Intrapopulation variation in flowering phenology and fecundity of silver birch, implications for adaptability to changing climate

Abstract

Earlier modeling has suggested that long distance gene flow is of importance in increasing the adaptability of tree populations in a changing climate. In times of warming temperatures, early flowering phenotypes may be favored, because early flowering may be connected to early onset of growth. Long term direct measurements of flowering, pollen cloud and intrapopulation fecundity variations are needed to test this hypothesis. Having one of the furthest transported types of pollen grains, birch may have good potential for long distance gene flow. Our daily observations over eight years, of 30 silver birches ( Betula pendula Roth), showed that the onset and duration of flowering phenology was determined by the accumulation of spring temperature sums, but the window for potential long distance gene flow was narrow. The interannual phenology variations were large, the order of timing of female and male catkins in various trees of this monoecious species tended to differ, and the timing of generative and vegetative spring phenologies were not correlated at tree level. Early flowering trees tended to have a higher variation in germinability than later flowering trees.
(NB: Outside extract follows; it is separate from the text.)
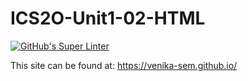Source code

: # ICS2O-Unit1-02-HTML

[![GitHub's Super Linter](https://github.com/venika-sem/ICS2O-Unit1-02-HTML/workflows/GitHub's%20Super%20Linter/badge.svg)](https://github.com/venika-sem/ICS2O-Unit1-02-HTML/actions)

This site can be found at: [https://venika-sem.github.io/<ICS2O-Unit1-02-HTML>](https://venika-sem.github.io/<ICS2O-Unit1-02-HTML>)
No other connection between timing of phenology of flowering and seed quantity or quality was found. Although stochastic climatic conditions produce interannually variable phenological windows, probability for long distance gene flow from areas differing in timing of spring temperature accumulations may be low in silver birch. Intertree variations in fecundity were high, and the majority of seeds and pollen were produced by only a few trees. Moreover, the amount of seeds produced was positively related to seed germinability, thus large phenotypic fecundity variations may decrease interannual genetic variations in seed sets.